Kirdeev Alexander, Burkin Konstantin, Vorobev Anton, Zbirovskaya Elena, Lifshits Galina, Nikolaev Konstantin, Zelenskaya Elena, Donnikov Maxim, Kovalenko Lyudmila, Urvantseva Irina, Poptsova Maria
Faculty of Computer Science, AI and Digital Science Institute, International Laboratory of Bioinformatics, Higher School of Economics University, Moscow, Russia.
Department of Cardiology, Surgut State University, Surgut, Russia.
Front Med (Lausanne). 2024 Sep 5;11:1452239. doi: 10.3389/fmed.2024.1452239. eCollection 2024.

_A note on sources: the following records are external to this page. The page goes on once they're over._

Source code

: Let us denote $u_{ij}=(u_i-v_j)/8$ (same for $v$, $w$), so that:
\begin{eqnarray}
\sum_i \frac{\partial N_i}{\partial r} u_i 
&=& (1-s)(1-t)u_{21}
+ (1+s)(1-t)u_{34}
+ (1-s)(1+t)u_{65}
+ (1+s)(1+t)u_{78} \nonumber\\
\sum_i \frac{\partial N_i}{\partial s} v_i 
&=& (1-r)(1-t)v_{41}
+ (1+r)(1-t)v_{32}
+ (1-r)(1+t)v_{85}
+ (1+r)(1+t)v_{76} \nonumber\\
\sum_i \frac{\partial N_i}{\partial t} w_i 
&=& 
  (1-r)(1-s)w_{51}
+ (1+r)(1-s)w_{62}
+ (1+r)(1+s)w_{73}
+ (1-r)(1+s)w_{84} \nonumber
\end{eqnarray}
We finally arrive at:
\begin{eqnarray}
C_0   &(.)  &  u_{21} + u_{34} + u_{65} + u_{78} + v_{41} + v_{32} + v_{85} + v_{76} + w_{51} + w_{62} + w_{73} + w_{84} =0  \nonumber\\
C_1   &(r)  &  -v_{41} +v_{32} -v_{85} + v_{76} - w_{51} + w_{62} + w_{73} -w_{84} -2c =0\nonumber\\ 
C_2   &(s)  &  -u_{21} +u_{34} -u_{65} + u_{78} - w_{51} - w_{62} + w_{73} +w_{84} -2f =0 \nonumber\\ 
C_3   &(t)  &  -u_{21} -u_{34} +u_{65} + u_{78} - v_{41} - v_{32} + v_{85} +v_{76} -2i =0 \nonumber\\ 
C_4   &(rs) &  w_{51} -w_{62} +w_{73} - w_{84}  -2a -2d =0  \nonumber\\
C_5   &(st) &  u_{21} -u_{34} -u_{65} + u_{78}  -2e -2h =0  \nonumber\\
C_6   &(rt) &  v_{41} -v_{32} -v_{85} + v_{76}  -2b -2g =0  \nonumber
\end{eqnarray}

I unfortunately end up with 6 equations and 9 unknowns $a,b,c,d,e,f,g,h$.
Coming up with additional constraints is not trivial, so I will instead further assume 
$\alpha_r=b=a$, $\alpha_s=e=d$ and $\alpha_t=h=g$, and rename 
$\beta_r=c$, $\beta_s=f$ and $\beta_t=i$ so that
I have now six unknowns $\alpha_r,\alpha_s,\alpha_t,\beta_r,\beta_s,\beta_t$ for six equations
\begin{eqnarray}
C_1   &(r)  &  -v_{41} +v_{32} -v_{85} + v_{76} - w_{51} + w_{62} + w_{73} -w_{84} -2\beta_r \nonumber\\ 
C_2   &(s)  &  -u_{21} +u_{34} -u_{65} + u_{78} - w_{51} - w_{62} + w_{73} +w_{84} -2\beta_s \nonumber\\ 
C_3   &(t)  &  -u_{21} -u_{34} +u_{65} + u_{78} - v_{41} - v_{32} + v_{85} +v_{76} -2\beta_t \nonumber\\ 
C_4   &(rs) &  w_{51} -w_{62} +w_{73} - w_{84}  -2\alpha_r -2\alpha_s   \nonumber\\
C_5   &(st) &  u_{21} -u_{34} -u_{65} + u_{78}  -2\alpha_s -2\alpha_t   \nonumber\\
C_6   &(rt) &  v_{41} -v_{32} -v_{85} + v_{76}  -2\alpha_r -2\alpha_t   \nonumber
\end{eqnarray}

The development of prognostic models for the identification of high-risk myocardial infarction (MI) patients is a crucial step toward personalized medicine. Genetic factors are known to be associated with an increased risk of cardiovascular diseases; however, little is known about whether they can be used to predict major adverse cardiac events (MACEs) for MI patients. This study aimed to build a machine learning (ML) model to predict MACEs in MI patients based on clinical, imaging, laboratory, and genetic features and to assess the influence of genetics on the prognostic power of the model.
We analyzed the data from 218 MI patients admitted to the emergency department at the Surgut District Center for Diagnostics and Cardiovascular Surgery, Russia. Upon admission, standard clinical measurements and imaging data were collected for each patient. Additionally, patients were genotyped for VEGFR-2 variation rs2305948 (C/C, C/T, T/T genotypes with T being the minor risk allele). The study included a 9-year follow-up period during which major ischemic events were recorded. We trained and evaluated various ML models, including Gradient Boosting, Random Forest, Logistic Regression, and AutoML. For feature importance analysis, we applied the sequential feature selection (SFS) and Shapley's scheme of additive explanation (SHAP) methods.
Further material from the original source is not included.